__PROVIDED RECORDS__:
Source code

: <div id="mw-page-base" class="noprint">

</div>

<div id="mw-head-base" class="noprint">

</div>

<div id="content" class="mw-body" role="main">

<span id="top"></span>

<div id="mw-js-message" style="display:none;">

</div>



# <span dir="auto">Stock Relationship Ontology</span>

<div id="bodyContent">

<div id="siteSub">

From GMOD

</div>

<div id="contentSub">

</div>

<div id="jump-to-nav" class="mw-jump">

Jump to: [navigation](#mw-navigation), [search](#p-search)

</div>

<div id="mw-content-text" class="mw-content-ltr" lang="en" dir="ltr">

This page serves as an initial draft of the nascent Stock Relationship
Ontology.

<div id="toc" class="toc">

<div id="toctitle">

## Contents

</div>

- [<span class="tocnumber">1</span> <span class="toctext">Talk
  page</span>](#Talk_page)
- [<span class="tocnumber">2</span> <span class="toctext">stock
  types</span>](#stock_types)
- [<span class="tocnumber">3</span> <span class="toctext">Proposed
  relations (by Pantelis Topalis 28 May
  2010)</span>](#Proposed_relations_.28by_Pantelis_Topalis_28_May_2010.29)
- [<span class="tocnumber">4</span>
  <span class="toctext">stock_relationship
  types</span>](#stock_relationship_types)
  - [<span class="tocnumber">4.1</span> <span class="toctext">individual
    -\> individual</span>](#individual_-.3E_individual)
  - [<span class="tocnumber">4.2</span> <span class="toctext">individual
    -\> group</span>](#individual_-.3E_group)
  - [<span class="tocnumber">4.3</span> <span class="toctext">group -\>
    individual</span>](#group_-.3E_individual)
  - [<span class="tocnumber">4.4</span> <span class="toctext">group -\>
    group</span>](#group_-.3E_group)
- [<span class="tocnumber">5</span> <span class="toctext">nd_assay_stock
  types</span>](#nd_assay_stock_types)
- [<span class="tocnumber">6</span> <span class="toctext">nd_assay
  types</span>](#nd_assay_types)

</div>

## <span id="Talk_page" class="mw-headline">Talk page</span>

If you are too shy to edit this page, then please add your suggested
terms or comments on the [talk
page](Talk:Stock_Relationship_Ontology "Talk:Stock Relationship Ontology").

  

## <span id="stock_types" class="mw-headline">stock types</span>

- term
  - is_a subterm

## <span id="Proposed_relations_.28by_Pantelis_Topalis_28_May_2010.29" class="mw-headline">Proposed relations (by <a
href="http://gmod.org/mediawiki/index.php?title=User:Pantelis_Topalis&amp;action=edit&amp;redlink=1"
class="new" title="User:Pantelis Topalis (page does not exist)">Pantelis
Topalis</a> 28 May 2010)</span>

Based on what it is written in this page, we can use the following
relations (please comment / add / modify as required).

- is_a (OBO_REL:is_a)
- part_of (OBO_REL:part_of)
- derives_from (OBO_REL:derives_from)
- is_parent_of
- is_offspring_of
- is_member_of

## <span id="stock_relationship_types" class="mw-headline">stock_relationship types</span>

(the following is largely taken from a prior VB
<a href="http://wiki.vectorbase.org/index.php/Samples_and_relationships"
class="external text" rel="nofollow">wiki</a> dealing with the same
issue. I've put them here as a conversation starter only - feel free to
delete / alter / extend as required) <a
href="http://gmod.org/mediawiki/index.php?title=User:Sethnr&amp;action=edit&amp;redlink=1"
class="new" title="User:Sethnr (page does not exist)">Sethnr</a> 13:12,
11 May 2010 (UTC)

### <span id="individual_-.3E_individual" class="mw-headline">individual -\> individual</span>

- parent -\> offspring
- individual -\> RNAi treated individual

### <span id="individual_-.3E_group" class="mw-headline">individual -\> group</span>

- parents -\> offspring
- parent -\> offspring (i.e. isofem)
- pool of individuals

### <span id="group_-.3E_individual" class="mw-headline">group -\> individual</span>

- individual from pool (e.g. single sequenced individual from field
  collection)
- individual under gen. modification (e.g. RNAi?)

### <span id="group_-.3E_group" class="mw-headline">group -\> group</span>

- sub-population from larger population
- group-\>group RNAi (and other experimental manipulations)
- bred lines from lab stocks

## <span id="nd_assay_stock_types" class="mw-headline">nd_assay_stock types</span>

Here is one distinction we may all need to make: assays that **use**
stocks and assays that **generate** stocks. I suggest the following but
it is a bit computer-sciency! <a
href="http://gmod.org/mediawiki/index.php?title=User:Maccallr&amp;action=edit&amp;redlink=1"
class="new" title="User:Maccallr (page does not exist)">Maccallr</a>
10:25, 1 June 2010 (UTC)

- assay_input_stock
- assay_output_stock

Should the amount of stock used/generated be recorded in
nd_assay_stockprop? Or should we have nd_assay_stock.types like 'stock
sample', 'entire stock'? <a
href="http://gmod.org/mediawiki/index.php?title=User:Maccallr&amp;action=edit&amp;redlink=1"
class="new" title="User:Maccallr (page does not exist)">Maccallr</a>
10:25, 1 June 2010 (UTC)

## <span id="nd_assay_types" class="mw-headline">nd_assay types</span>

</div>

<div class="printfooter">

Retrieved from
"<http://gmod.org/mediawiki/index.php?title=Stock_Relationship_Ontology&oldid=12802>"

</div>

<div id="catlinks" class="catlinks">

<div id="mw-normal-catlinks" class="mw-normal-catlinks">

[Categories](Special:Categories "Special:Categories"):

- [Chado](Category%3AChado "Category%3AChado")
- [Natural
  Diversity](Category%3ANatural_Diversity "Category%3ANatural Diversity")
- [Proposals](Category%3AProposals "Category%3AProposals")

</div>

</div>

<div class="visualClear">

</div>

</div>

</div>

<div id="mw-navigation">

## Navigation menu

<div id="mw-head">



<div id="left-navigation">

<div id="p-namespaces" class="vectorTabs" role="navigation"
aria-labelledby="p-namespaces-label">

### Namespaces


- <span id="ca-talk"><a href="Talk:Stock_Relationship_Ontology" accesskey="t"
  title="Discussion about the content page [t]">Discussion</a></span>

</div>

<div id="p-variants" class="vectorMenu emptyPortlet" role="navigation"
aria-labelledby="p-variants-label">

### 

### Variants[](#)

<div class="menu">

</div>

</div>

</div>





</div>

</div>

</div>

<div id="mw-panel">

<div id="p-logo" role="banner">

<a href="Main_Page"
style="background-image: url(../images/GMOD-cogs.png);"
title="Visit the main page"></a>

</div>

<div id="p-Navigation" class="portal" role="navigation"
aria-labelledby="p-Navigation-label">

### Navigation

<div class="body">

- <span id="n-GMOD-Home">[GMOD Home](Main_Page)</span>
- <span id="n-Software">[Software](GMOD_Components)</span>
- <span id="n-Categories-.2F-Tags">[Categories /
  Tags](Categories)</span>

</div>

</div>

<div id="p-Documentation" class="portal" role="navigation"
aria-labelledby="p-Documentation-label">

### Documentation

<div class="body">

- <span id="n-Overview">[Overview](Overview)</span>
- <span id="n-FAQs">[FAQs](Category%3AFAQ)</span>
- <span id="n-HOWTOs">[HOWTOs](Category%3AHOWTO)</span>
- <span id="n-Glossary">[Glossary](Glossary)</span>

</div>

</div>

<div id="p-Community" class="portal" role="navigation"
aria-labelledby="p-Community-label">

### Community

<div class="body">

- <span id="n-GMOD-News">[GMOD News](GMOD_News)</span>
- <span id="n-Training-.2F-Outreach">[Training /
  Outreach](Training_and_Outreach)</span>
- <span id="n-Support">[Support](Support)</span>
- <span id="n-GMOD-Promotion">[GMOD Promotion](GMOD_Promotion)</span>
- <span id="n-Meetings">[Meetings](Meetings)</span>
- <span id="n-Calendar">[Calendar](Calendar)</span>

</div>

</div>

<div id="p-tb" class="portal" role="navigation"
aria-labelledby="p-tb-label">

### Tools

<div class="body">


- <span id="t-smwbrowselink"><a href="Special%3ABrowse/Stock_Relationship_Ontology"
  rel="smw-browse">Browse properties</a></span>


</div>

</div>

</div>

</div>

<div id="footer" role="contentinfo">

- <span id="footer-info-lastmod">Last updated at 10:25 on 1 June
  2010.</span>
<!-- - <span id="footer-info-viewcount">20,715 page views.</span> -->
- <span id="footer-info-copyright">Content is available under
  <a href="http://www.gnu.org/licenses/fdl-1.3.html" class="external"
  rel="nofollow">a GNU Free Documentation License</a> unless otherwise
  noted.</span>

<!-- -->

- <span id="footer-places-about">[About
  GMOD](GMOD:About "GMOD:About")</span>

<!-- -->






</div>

__PROMPT__: The expected answer is every line above in which the word "please" appears.

__WRITTEN REPLY__:
If you are too shy to edit this page, then please add your suggested
relations (please comment / add / modify as required).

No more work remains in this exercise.